But one thing I’ve never understood is how so many Christians who would profoundly disagree with Tozer in many regards still hold him up as the gold standard of 20th and 21st century Evangelicalism.

Tozer was a proponent of Christian mysticism. It’s baffling that so many Christian leaders who will pummel anyone who espouses Christian mysticism today give Tozer a complete pass as if he never once quoted Meister Eckhart, St. John of the Cross, or The Cloud of Unknowing.

Tozer was completely anticessationist; just this last week I included a Tozer quote saying as much. Tozer saw that the Church of AD 70 and the church of AD 2005 are to be the same Church in power, giftings, and so on. Yet cessationists quote Tozer as if there were no issue with his opposition to their position.

Tozer was not a proponent of Calvinism; I can’t remember him even mentioning that word in anything he’s written, yet Calvinists seem to love him, nonetheless. Just in the last few days both Steve Camp and Al Mohler held Tozer up as the example of doctrinally righteous Christianity. Curious.

Tozer damned “easy believism” and Christianity as “entertainment”—yet the bookstores of seeker-sensitive megachurches stock his books and their pastors even quote him.

Frankly, it startles me that Tozer is almost universally acclaimed by Evangelicals, yet most of them reject the foundational ideas he espoused in his preaching and teaching. Given that so many other preachers and teachers are routinely castigated in the blogosphere for even straying slightly from what is approved, why does Tozer, a man who preached a Christianity so unlike what so many others approve of today, get let off the heretic hook?

If you’ve never read Tozer, I say, Stock up! Start with The Knowledge of the Holy. There’s more truth in one of his books than any hundred teachings out there on the Web. Having said that, you can find Tozer’s teachings and sayings all over the Web—just Google “AW Tozer”. I would encourage you to do so.

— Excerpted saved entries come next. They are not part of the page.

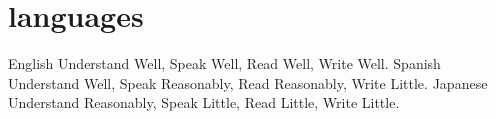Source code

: \documentclass[]{src/twentysecondcv_en}
\begin{document}
\section{languages}

\begin{twentyshort}
  \twentyitemshort
    {English}
    {Understand Well, Speak Well, Read Well, Write Well.}
  \twentyitemshort
    {Spanish}
    {Understand Well, Speak Reasonably, Read Reasonably, Write Little.}
  \twentyitemshort
    {Japanese}
    {Understand Reasonably, Speak Little, Read Little, Write Little.}
\end{twentyshort}

\end{document}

16 thoughts on “Everyone Wants a Piece of Tozer

  1. It didn’t take two hours before someone got a hit off this post for “‘AW Tozer’ heretic” using Google.

    First of all, I’m amazed at how fast Google indexes this blog after I used Google Sitemap to set up a Sitemap for it.

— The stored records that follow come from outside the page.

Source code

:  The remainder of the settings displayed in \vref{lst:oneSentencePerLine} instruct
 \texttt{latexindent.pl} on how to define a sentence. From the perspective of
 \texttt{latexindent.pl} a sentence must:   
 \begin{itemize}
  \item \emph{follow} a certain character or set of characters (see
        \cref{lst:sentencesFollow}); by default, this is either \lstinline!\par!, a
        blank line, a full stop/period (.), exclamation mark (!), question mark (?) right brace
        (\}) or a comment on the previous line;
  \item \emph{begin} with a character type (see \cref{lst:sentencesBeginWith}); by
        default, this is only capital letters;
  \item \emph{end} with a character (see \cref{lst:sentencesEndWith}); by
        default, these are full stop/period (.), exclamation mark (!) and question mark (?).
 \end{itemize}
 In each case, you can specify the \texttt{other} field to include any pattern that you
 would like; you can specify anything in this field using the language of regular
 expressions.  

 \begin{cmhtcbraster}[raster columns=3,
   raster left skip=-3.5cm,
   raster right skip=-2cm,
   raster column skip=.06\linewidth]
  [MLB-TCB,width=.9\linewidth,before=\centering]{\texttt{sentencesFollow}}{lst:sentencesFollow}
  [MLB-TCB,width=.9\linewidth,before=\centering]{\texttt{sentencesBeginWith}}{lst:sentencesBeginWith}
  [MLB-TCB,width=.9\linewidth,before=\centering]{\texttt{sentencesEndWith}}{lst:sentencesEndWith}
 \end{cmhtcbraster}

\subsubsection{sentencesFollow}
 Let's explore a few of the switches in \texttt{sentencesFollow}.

    Second, I’m really tired of all the hits I get on this blog by people using Google to search for heretics. Jack Hayford is the favorite whipping boy here and not a day goes by that I don’t get at least two Google hits from people trying to pin a heretic label on Hayford.

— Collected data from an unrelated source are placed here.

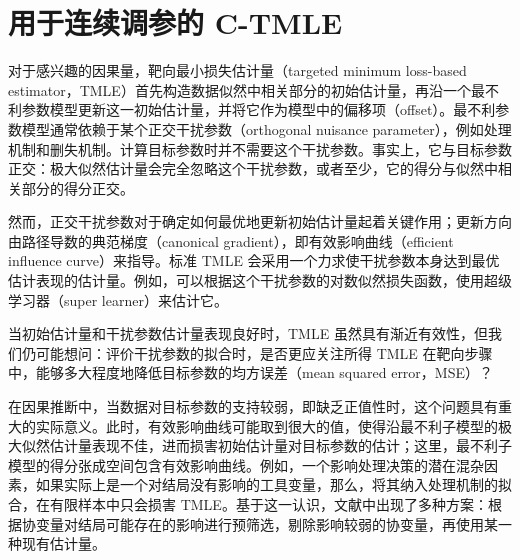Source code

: \chapter{用于连续调参的 C-TMLE}
\label{ch:ctmle-continuous-tuning}

对于感兴趣的因果量，靶向最小损失估计量（targeted minimum loss-based estimator，TMLE）首先构造数据似然中相关部分的初始估计量，再沿一个最不利参数模型更新这一初始估计量，并将它作为模型中的偏移项（offset）。最不利参数模型通常依赖于某个正交干扰参数（orthogonal nuisance parameter），例如处理机制和删失机制。计算目标参数时并不需要这个干扰参数。事实上，它与目标参数正交：极大似然估计量会完全忽略这个干扰参数，或者至少，它的得分与似然中相关部分的得分正交。

然而，正交干扰参数对于确定如何最优地更新初始估计量起着关键作用；更新方向由路径导数的典范梯度（canonical gradient），即有效影响曲线（efficient influence curve）来指导。标准 TMLE 会采用一个力求使干扰参数本身达到最优估计表现的估计量。例如，可以根据这个干扰参数的对数似然损失函数，使用超级学习器（super learner）来估计它。

\begin{sourcebox}
当初始估计量和干扰参数估计量表现良好时，TMLE 虽然具有渐近有效性，但我们仍可能想问：评价干扰参数的拟合时，是否更应关注所得 TMLE 在靶向步骤中，能够多大程度地降低目标参数的均方误差（mean squared error，MSE）？
\end{sourcebox}

在因果推断中，当数据对目标参数的支持较弱，即缺乏正值性时，这个问题具有重大的实际意义。此时，有效影响曲线可能取到很大的值，使得沿最不利子模型的极大似然估计量表现不佳，进而损害初始估计量对目标参数的估计；这里，最不利子模型的得分张成空间包含有效影响曲线。例如，一个影响处理决策的潜在混杂因素，如果实际上是一个对结局没有影响的工具变量，那么，将其纳入处理机制的拟合，在有限样本中只会损害 TMLE。基于这一认识，文献中出现了多种方案：根据协变量对结局可能存在的影响进行预筛选，剔除影响较弱的协变量，再使用某一种现有估计量。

    Man, is Christianity in this country in trouble or what?

  2. Matt,

    Just scratching my head about Tozer’s teflon position among Evangelicals who would gnash their teeth and rend to pieces a guy like Richard Foster, who is soundly trounced by some of the hardcore elements of Evangelicalism for his references to mystics.

    Likewise, you have guys like Camp and Mohler who never waste a chance to drop John MacArthur’s name, but who are quoting Tozer, a firm anti-cessationist who didn’t ascribe to Calvinism, either. You give me any modern day charismatic/Pentecostal non-Calvinist out there today who they would agree with on any point of doctrine—but Tozer’s unassailable.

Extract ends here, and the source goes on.